In yesterday's loss to the Dallas Cowboys, Giants' rookie RB Saquon Barkley made an amazing athletic leap from about the four-yard line to the endzone to score a touchdown. You'll see it on highlight reels all week, and deservedly so. But while impressive, the play also revealed a pretty glaring hypocrisy in the NFL's rulebook.
While still in midair, Barkley loses control of the football. Cowboys LB Joe Thomas goes up to stop Saquon, like a center protecting the rim in basketball, and hits the RB's arm as he's diving forward. The ball is dislodged before Barkley hits the ground.
However, because the ball broke the plane of the goal line before Barkley lost control, the play is ruled as a touchdown.
That's fine; that's the rule. And I'm sure that Ezekiel Elliott has benefited from that rule at some point in his career, and likely will again.
But now take that rule and compare it to what the NFL considers as "completing the catch" on a receiving play. Why is it so complicated and exacting for a catch to be a catch, but then Barkley's play is so easily called as a touchdown?
The issue is the concept of having possession of the football. It's a lot easier to say that running back, who got the ball handed to him and then dives toward the endzone, had clear possession of the ball.
But let's say the quarterback lobs the ball up in the endzone and a receiver catches it in midair. He has the ball securely in his hands and is hovering above the endzone. He's a good five yards past the goal line.
That receiver still has to land, while controlling the ball, to be awarded the catch and touchdown. If a defender comes up and knocks the ball out of his hands before that, it's ruled incomplete.

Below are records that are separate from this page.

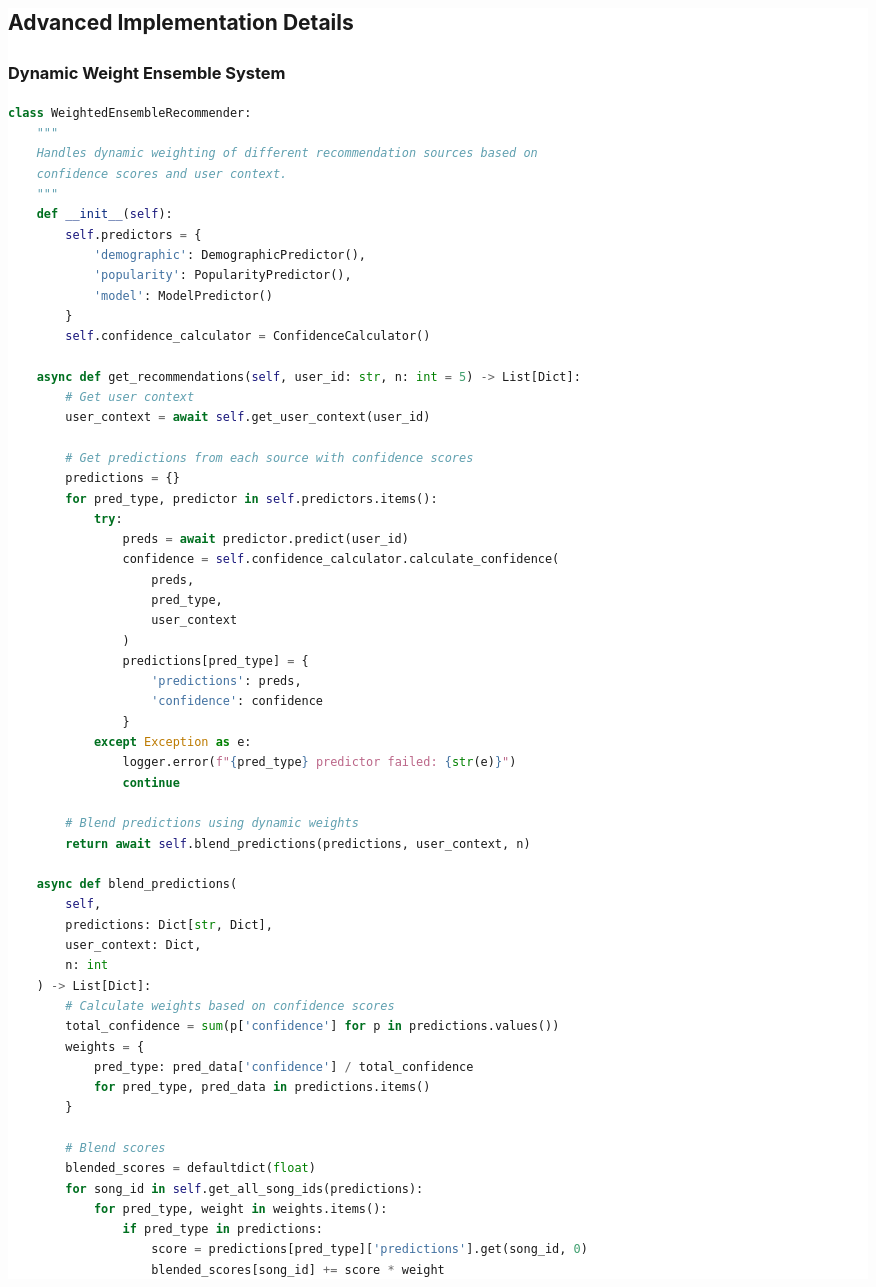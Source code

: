 ## Advanced Implementation Details

### Dynamic Weight Ensemble System

```python
class WeightedEnsembleRecommender:
    """
    Handles dynamic weighting of different recommendation sources based on 
    confidence scores and user context.
    """
    def __init__(self):
        self.predictors = {
            'demographic': DemographicPredictor(),
            'popularity': PopularityPredictor(),
            'model': ModelPredictor()
        }
        self.confidence_calculator = ConfidenceCalculator()
        
    async def get_recommendations(self, user_id: str, n: int = 5) -> List[Dict]:
        # Get user context
        user_context = await self.get_user_context(user_id)
        
        # Get predictions from each source with confidence scores
        predictions = {}
        for pred_type, predictor in self.predictors.items():
            try:
                preds = await predictor.predict(user_id)
                confidence = self.confidence_calculator.calculate_confidence(
                    preds, 
                    pred_type, 
                    user_context
                )
                predictions[pred_type] = {
                    'predictions': preds,
                    'confidence': confidence
                }
            except Exception as e:
                logger.error(f"{pred_type} predictor failed: {str(e)}")
                continue
                
        # Blend predictions using dynamic weights
        return await self.blend_predictions(predictions, user_context, n)
        
    async def blend_predictions(
        self, 
        predictions: Dict[str, Dict], 
        user_context: Dict,
        n: int
    ) -> List[Dict]:
        # Calculate weights based on confidence scores
        total_confidence = sum(p['confidence'] for p in predictions.values())
        weights = {
            pred_type: pred_data['confidence'] / total_confidence
            for pred_type, pred_data in predictions.items()
        }
        
        # Blend scores
        blended_scores = defaultdict(float)
        for song_id in self.get_all_song_ids(predictions):
            for pred_type, weight in weights.items():
                if pred_type in predictions:
                    score = predictions[pred_type]['predictions'].get(song_id, 0)
                    blended_scores[song_id] += score * weight
```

Even if the receiver lands briefly, but a defender comes through and immediately dislodges the ball in some way, it's not a catch.
See the disparity?
Of course, I'm bringing this conversation back to Dez Bryant and the 2014 playoffs. What good Cowboys fan wouldn't?
Dez catches the ball, takes two steps, dives forward, and maintains possession all the way to the ground. The ball only becomes dislodged upon hitting the turf.
Had he been a running back diving forward on a carry, it's no problem. The ground can't cause a fumble.
But according to the NFL rules, it CAN cause an incompletion.
Now let's go back to Barkley's play; his feet weren't even on the ground when the ball crosses the goal line. He loses control of the ball while still in midair.
And again, rules are rules. The officials made the right call yesterday on Saquon's touchdown. I'm not disputing that one bit.
But my point here is that the NFL expects a whole heck of a lot from these receivers, but gives tremendous leeway to running backs in similar situations. "Possession" is a much higher standard for one type of play than another.
An even better example is this play from last season:
Patriots-Steelers 2017 NFL Week 15 12-17-2017 Ben Roesthlisberger pass to Jesse James incomplete after touchdown is overturned by Referee Tony Corrente. Good call, Ref.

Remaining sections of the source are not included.